Segment Start: Available data
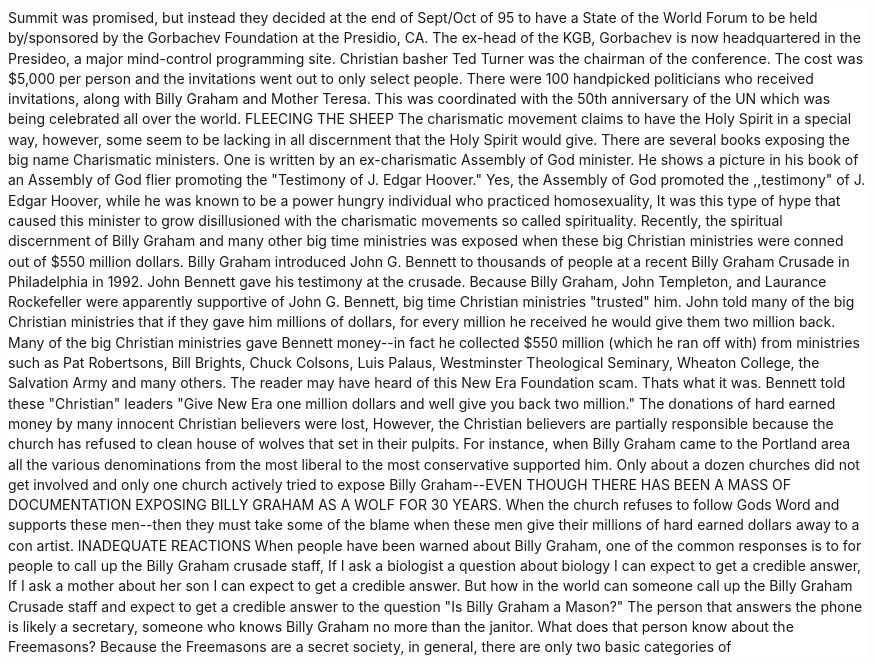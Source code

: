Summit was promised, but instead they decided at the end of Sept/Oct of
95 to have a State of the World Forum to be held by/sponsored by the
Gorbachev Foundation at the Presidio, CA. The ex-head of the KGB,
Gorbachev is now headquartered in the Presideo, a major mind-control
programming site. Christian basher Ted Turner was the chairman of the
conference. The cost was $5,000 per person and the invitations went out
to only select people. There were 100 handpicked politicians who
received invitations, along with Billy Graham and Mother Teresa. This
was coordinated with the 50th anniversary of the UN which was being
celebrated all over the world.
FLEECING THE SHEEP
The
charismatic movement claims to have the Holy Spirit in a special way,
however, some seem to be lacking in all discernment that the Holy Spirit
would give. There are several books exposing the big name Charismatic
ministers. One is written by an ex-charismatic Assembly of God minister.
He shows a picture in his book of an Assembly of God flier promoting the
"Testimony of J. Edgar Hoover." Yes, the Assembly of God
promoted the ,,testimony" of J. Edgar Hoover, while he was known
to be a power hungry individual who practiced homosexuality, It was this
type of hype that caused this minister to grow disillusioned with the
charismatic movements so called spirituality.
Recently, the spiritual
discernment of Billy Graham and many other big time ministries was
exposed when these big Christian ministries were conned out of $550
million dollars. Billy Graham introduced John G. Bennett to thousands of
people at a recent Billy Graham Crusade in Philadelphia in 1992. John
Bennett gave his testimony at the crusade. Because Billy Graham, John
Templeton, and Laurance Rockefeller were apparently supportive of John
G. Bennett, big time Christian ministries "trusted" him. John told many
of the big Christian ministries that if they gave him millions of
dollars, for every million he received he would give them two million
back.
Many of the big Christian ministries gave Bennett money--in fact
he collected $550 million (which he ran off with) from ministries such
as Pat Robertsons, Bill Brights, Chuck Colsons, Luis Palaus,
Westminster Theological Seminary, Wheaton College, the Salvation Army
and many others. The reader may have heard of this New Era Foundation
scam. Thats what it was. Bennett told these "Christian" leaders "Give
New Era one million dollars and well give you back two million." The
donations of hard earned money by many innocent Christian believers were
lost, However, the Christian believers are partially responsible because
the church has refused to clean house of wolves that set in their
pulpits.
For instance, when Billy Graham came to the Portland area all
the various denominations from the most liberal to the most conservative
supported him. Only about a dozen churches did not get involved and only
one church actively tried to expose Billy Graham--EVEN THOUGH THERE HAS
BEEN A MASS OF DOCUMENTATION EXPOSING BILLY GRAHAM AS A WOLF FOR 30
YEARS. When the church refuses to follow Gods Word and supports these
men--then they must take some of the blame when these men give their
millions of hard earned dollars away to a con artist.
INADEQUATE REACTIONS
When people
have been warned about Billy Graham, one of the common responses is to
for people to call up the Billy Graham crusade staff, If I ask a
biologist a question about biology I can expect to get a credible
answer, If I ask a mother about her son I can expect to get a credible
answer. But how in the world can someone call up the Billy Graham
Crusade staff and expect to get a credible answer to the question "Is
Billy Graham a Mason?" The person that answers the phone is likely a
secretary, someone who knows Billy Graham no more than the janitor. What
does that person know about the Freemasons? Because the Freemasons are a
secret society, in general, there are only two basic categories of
Segment End: Available data
Segment Start: Available data
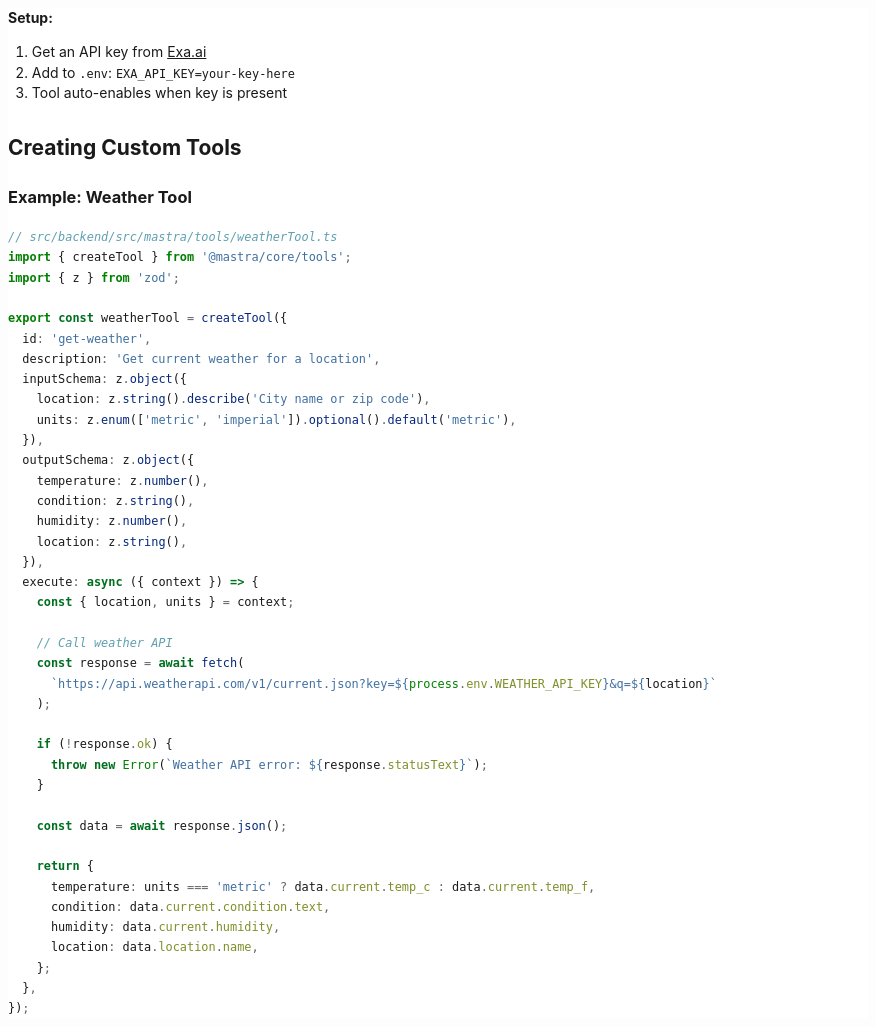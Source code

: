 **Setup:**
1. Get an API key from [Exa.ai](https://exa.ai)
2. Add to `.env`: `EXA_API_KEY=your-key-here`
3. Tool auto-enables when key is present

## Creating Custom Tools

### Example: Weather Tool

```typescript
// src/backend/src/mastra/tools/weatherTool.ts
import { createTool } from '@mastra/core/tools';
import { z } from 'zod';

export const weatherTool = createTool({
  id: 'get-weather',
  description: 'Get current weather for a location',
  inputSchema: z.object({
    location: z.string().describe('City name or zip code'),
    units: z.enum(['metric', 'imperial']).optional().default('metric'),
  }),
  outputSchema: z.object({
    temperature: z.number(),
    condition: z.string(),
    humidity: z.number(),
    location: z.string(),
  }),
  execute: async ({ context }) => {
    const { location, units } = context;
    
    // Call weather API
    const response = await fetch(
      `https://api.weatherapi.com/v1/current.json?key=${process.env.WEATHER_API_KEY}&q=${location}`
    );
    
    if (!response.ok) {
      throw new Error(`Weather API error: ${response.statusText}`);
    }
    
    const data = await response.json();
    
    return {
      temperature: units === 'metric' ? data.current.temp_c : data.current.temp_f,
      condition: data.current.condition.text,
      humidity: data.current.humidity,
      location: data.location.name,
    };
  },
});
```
Segment End: Available data
Segment Start: Available data
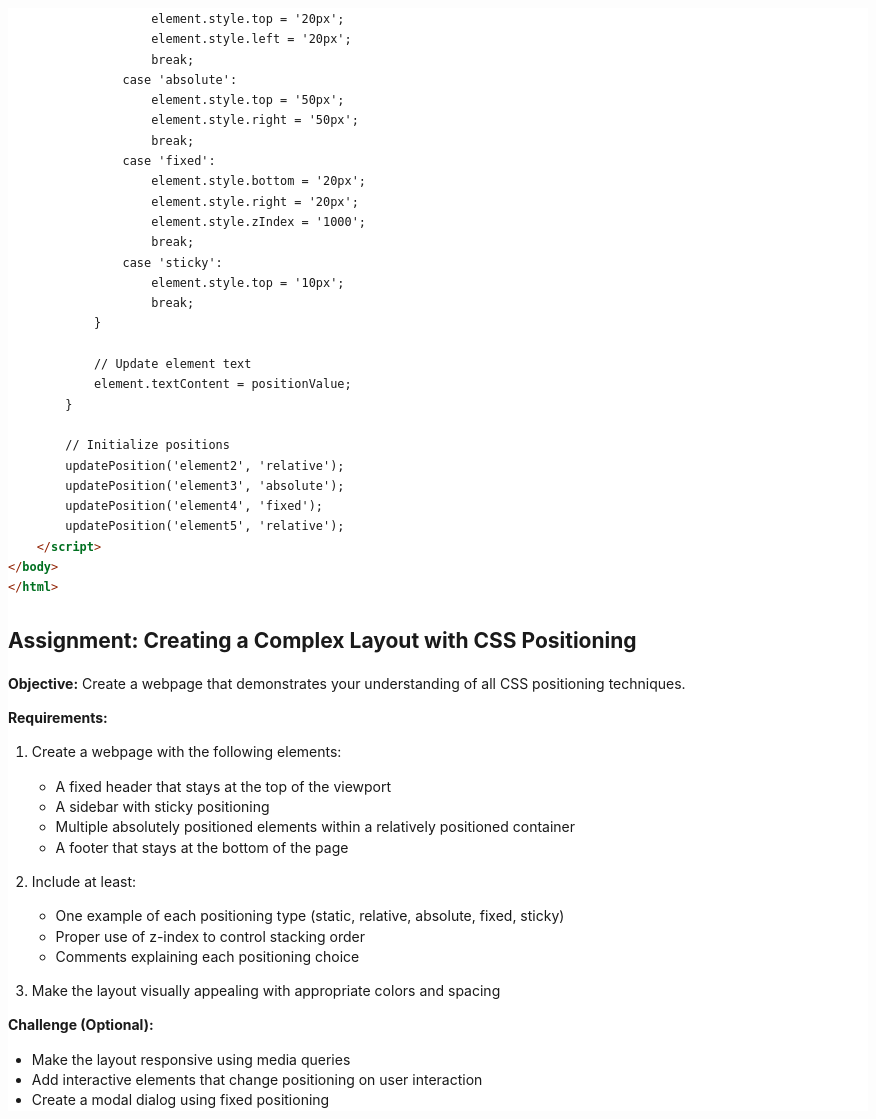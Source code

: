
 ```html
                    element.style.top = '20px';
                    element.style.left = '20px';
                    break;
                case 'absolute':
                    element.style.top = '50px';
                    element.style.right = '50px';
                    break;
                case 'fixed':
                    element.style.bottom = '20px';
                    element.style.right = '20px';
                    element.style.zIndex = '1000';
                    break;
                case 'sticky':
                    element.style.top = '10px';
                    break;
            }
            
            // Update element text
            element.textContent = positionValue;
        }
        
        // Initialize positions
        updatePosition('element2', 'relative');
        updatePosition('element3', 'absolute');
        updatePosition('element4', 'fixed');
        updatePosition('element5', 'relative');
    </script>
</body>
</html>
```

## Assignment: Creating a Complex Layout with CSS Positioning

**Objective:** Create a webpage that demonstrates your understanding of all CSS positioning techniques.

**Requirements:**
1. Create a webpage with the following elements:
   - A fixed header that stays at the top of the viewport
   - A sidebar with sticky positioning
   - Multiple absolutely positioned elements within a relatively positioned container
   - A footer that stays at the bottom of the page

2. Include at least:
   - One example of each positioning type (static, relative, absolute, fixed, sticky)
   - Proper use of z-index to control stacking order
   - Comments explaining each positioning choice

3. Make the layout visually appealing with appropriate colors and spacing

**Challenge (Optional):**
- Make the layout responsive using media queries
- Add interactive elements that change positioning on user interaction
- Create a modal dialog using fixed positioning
Segment End: Available data
### What to do
Out of the data above, return each line where the word "name" can be found.

### Task output
would give. There are several books exposing the big name Charismatic
    location: z.string().describe('City name or zip code'),
      location: data.location.name,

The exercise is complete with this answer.